Sensor: Sony IMX500 Intelligent Vision Sensor (12.3 megapixels, 7.857mm, 1.55μm pixel size, rolling shutter)
Resolution: 4,056×3,040
Framerate: 10 frames per second full-resolution, 30fps 2×2 binned
Focus: Manual 20cm-∞, 4.74mm focal length
Field of View: 66° horizontal, 52.3° vertical (±3°)
F-stop: f/1.79
Output: Bayer, RAW10, YUV, RGB, Regions of Interest (ROI), metadata
Maximum Tensor Resolution: 640×640
Precision: INT8
Memory: 8,388,480 bytes (~8MB) shared between firmware, weights, working RAM
Size: 25×24×11.9mm (around 0.98×0.94×0.47")
Price: $70

First teased at Embedded World earlier this year, the Raspberry Pi Camera Module features Sony's IMX500 image sensor — a 12.3 megapixel color sensor with 1.55μm square pixels. There's a manual-focus lens already fitted, with no support for interchangeable lenses, and the sensor board mates with the camera module board proper where an on-board Raspberry Pi RP2040 microcontroller handles interfacing the machine learning accelerator with the host Raspberry Pi.

The Raspberry Pi AI Camera Module is both a 12.3 megapixel camera and a fully-functional machine learning accelerator in one. (📷: Gareth Halfacree)

While this is Raspberry Pi's first camera module to feature the IMX500, it's not Sony's first IMX500 product to target the Raspberry Pi: the company's official standalone evaluation kits for the IMX500 all come with a conversion board to connect them to a Raspberry Pi as the driving device. It is, however, the smallest: the Raspberry Pi AI Camera Module has the same footprint and mounting points as the Raspberry Pi Camera Module 3, meaning it's drop-in compatible with many existing mounts and cases — though it's slightly deeper, so fully-enclosed cases designed for the Camera Module 3 may not fit the AI Camera Module.

The module connects to the host Raspberry Pi over its MIPI Camera Serial Interface (CSI) port, as with earlier non-AI camera modules, and two flat flexible circuits (FFC) are included. The first is only suitable for the latest Raspberry Pi 5 and the Raspberry Pi Zero range, narrowing as it does at one end; anyone with a Raspberry Pi 4 Model B or other variant with a full-size CSI connector will need to use the second cable, the same size at both ends.

The module is compatible with any Raspberry Pi model, bar the CSI-lacking Raspberry PI 400, though some models need a different FFC. (📷: Gareth Halfacree)

There are no real surprises on the module itself, although the use of a manual-focus lens is one of the few disappointments: the Raspberry Pi Camera Module 3 was the first official module to feature motorized autofocus capabilities, and it's a shame that hasn't carried across to the new model.

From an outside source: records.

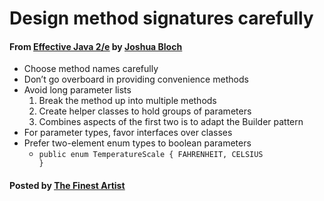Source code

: # Design method signatures carefully

#### From <u>[Effective Java 2/e](https://books.google.co.kr/books/about/Effective_Java.html?id=ka2VUBqHiWkC&hl=en)</u> by <u>[Joshua Bloch](https://en.wikipedia.org/wiki/Joshua_Bloch)</u>

* Choose method names carefully
* Don’t go overboard in providing convenience methods
* Avoid long parameter lists
   1. Break the method up into multiple methods
   2. Create helper classes to hold groups of parameters
   3. Combines aspects of the first two is to adapt the Builder pattern
* For parameter types, favor interfaces over classes
* Prefer two-element enum types to boolean parameters
   * <code id="inline">public enum TemperatureScale { FAHRENHEIT, CELSIUS }</code>

#### Posted by <u>[The Finest Artist](http://thefinestartist.com)</u>
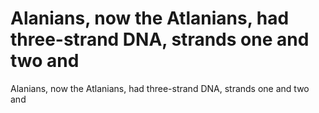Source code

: # Alanians, now the Atlanians, had three-strand DNA, strands one and two and

Alanians, now the Atlanians, had three-strand DNA, strands one and two and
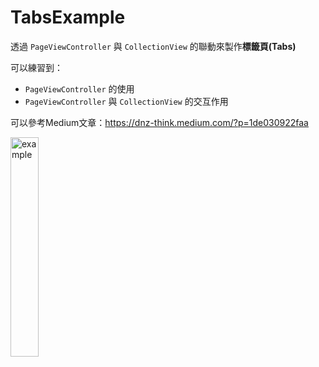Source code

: # TabsExample

透過 `PageViewController` 與 `CollectionView` 的聯動來製作**標籤頁(Tabs)**

可以練習到：
* `PageViewController` 的使用
* `PageViewController` 與 `CollectionView` 的交互作用

可以參考Medium文章：https://dnz-think.medium.com/?p=1de030922faa

<img src="https://miro.medium.com/max/331/1*AJ2XlzYjJOkz7HoIMltdog.gif" width = "30%" height = "30%" alt="example"/>
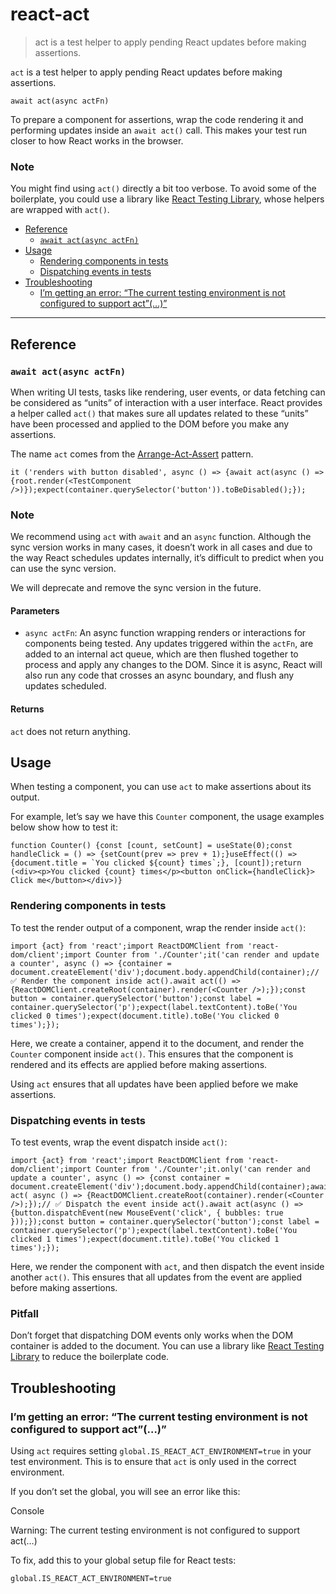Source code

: # react-act

> act is a test helper to apply pending React updates before making assertions.



`act` is a test helper to apply pending React updates before making assertions.

    await act(async actFn)

To prepare a component for assertions, wrap the code rendering it and performing updates inside an `await act()` call. This makes your test run closer to how React works in the browser.

### Note

You might find using `act()` directly a bit too verbose. To avoid some of the boilerplate, you could use a library like [React Testing Library](https://testing-library.com/docs/react-testing-library/intro), whose helpers are wrapped with `act()`.

*   [Reference](#reference)
    *   [`await act(async actFn)`](#await-act-async-actfn)
*   [Usage](#usage)
    *   [Rendering components in tests](#rendering-components-in-tests)
    *   [Dispatching events in tests](#dispatching-events-in-tests)
*   [Troubleshooting](#troubleshooting)
    *   [I’m getting an error: “The current testing environment is not configured to support act”(…)”](#error-the-current-testing-environment-is-not-configured-to-support-act)

* * *

## Reference[](#reference "Link for Reference")

### `await act(async actFn)`[](#await-act-async-actfn "Link for this heading")

When writing UI tests, tasks like rendering, user events, or data fetching can be considered as “units” of interaction with a user interface. React provides a helper called `act()` that makes sure all updates related to these “units” have been processed and applied to the DOM before you make any assertions.

The name `act` comes from the [Arrange-Act-Assert](https://wiki.c2.com/?ArrangeActAssert) pattern.

    it ('renders with button disabled', async () => {await act(async () => {root.render(<TestComponent />)});expect(container.querySelector('button')).toBeDisabled();});

### Note

We recommend using `act` with `await` and an `async` function. Although the sync version works in many cases, it doesn’t work in all cases and due to the way React schedules updates internally, it’s difficult to predict when you can use the sync version.

We will deprecate and remove the sync version in the future.

#### Parameters[](#parameters "Link for Parameters")

*   `async actFn`: An async function wrapping renders or interactions for components being tested. Any updates triggered within the `actFn`, are added to an internal act queue, which are then flushed together to process and apply any changes to the DOM. Since it is async, React will also run any code that crosses an async boundary, and flush any updates scheduled.

#### Returns[](#returns "Link for Returns")

`act` does not return anything.

## Usage[](#usage "Link for Usage")

When testing a component, you can use `act` to make assertions about its output.

For example, let’s say we have this `Counter` component, the usage examples below show how to test it:

    function Counter() {const [count, setCount] = useState(0);const handleClick = () => {setCount(prev => prev + 1);}useEffect(() => {document.title = `You clicked ${count} times`;}, [count]);return (<div><p>You clicked {count} times</p><button onClick={handleClick}>        Click me</button></div>)}

### Rendering components in tests[](#rendering-components-in-tests "Link for Rendering components in tests")

To test the render output of a component, wrap the render inside `act()`:

    import {act} from 'react';import ReactDOMClient from 'react-dom/client';import Counter from './Counter';it('can render and update a counter', async () => {container = document.createElement('div');document.body.appendChild(container);// ✅ Render the component inside act().await act(() => {ReactDOMClient.createRoot(container).render(<Counter />);});const button = container.querySelector('button');const label = container.querySelector('p');expect(label.textContent).toBe('You clicked 0 times');expect(document.title).toBe('You clicked 0 times');});

Here, we create a container, append it to the document, and render the `Counter` component inside `act()`. This ensures that the component is rendered and its effects are applied before making assertions.

Using `act` ensures that all updates have been applied before we make assertions.

### Dispatching events in tests[](#dispatching-events-in-tests "Link for Dispatching events in tests")

To test events, wrap the event dispatch inside `act()`:

    import {act} from 'react';import ReactDOMClient from 'react-dom/client';import Counter from './Counter';it.only('can render and update a counter', async () => {const container = document.createElement('div');document.body.appendChild(container);await act( async () => {ReactDOMClient.createRoot(container).render(<Counter />);});// ✅ Dispatch the event inside act().await act(async () => {button.dispatchEvent(new MouseEvent('click', { bubbles: true }));});const button = container.querySelector('button');const label = container.querySelector('p');expect(label.textContent).toBe('You clicked 1 times');expect(document.title).toBe('You clicked 1 times');});

Here, we render the component with `act`, and then dispatch the event inside another `act()`. This ensures that all updates from the event are applied before making assertions.

### Pitfall

Don’t forget that dispatching DOM events only works when the DOM container is added to the document. You can use a library like [React Testing Library](https://testing-library.com/docs/react-testing-library/intro) to reduce the boilerplate code.

## Troubleshooting[](#troubleshooting "Link for Troubleshooting")

### I’m getting an error: “The current testing environment is not configured to support act”(…)”[](#error-the-current-testing-environment-is-not-configured-to-support-act "Link for I’m getting an error: “The current testing environment is not configured to support act”(…)”")

Using `act` requires setting `global.IS_REACT_ACT_ENVIRONMENT=true` in your test environment. This is to ensure that `act` is only used in the correct environment.

If you don’t set the global, you will see an error like this:

Console

Warning: The current testing environment is not configured to support act(…)

To fix, add this to your global setup file for React tests:

    global.IS_REACT_ACT_ENVIRONMENT=true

Likewise, the IMX500's rolling shutter means it's likely to struggle with extremely fast motion — but that's hardly on Raspberry Pi as, at the time of writing, Sony had yet to announce a global-shutter equivalent to the IMX500.

Intelligent vision

Installing the camera is as easy as any other model: connect one end of the FFC to one of the combined CSI/DSI ports on the Raspberry Pi 5, or the dedicated CSI port on older models, and the other end to the camera. Make sure both socket flaps are secure, then power on.

Those used to running computer vision tasks on a Raspberry Pi will, at this point, be expecting to spend quite some time getting everything set up: installing the required software, pulling a model from wherever, setting up the camera, and finally connecting the video feed to the model — during which time you'll see at least one of the Raspberry Pi's CPU cores redline and stay there, unless you're using an external accelerator.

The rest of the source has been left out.